=== GIVEN RECORDS ===
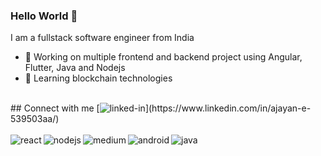 ### Hello World 👋
I am a fullstack software engineer from India
- 🔭 Working on multiple frontend and backend project using Angular, Flutter, Java and Nodejs
- 🌱 Learning blockchain technologies
<br>
## Connect with me
[<img alt="linked-in" src="https://img.shields.io/badge/linkedin-%230077B5.svg?&style=for-the-badge&logo=linkedin&logoColor=white"/>](https://www.linkedin.com/in/ajayan-e-539503aa/)
<br>
<br>
<img align="left" alt="react" src="https://img.shields.io/badge/angular%20-%2320232a.svg?&style=for-the-badge&logo=angular&logoColor=%2361DAFB" />
<img align="left" alt="nodejs" src="https://img.shields.io/badge/node.js%20-%2343853D.svg?&style=for-the-badge&logo=node.js&logoColor=white" />
<img align="left" alt="medium" src="https://img.shields.io/badge/postgres-%23316192.svg?&style=for-the-badge&logo=postgresql&logoColor=white" />
<img align="left" alt="android" src="https://img.shields.io/badge/Android-3DDC84?logo=android&logoColor=white&style=for-the-badge" />
<img align="left" alt="java" src="https://img.shields.io/badge/java%20-%FF0000.svg?&style=for-the-badge&logo=java&logoColor=red" />
<br>
<br>
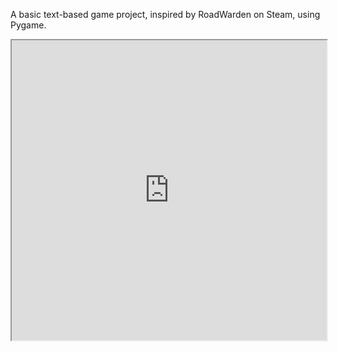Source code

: A basic text-based game project, inspired by RoadWarden on Steam, using Pygame.
<iframe src="https://www.youtube.com/embed/uPuqhAEjPfU" width="100%" height="480" allow="autoplay; encrypted-media" allowfullscreen></iframe>

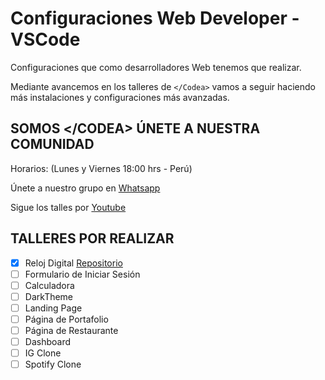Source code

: # Configuraciones Web Developer - VSCode

Configuraciones que como desarrolladores Web tenemos que realizar.

Mediante avancemos en los talleres de <code>&lt;/Codea&gt;</code> vamos a seguir haciendo más instalaciones y configuraciones más avanzadas.

## SOMOS &lt;/CODEA&gt; ÚNETE A NUESTRA COMUNIDAD

Horarios: (Lunes y Viernes 18:00 hrs - Perú)

Únete a nuestro grupo en [Whatsapp](https://chat.whatsapp.com/K7LGf2dXxBsJFKWkzCePAI)

Sigue los talles por [Youtube](https://www.youtube.com/@jenneracostadiaz)

## TALLERES POR REALIZAR

- [x] Reloj Digital [Repositorio](https://github.com/jenneracostadiaz/Timer)
- [ ] Formulario de Iniciar Sesión
- [ ] Calculadora
- [ ] DarkTheme
- [ ] Landing Page
- [ ] Página de Portafolio
- [ ] Página de Restaurante
- [ ] Dashboard
- [ ] IG Clone
- [ ] Spotify Clone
===
AIM OF THE EXERCISE> The required output is every line from the one containing "Steam, using Pygame." through the last line of the records, inclusive, reproduced exactly and without pictures.

OUTPUT>
: A basic text-based game project, inspired by RoadWarden on Steam, using Pygame.
<iframe src="https://www.youtube.com/embed/uPuqhAEjPfU" width="100%" height="480" allow="autoplay; encrypted-media" allowfullscreen></iframe>

Source code

: # Configuraciones Web Developer - VSCode

Configuraciones que como desarrolladores Web tenemos que realizar.

Mediante avancemos en los talleres de <code>&lt;/Codea&gt;</code> vamos a seguir haciendo más instalaciones y configuraciones más avanzadas.

## SOMOS &lt;/CODEA&gt; ÚNETE A NUESTRA COMUNIDAD

Horarios: (Lunes y Viernes 18:00 hrs - Perú)

Únete a nuestro grupo en [Whatsapp](https://chat.whatsapp.com/K7LGf2dXxBsJFKWkzCePAI)

Sigue los talles por [Youtube](https://www.youtube.com/@jenneracostadiaz)

## TALLERES POR REALIZAR

- [x] Reloj Digital [Repositorio](https://github.com/jenneracostadiaz/Timer)
- [ ] Formulario de Iniciar Sesión
- [ ] Calculadora
- [ ] DarkTheme
- [ ] Landing Page
- [ ] Página de Portafolio
- [ ] Página de Restaurante
- [ ] Dashboard
- [ ] IG Clone
- [ ] Spotify Clone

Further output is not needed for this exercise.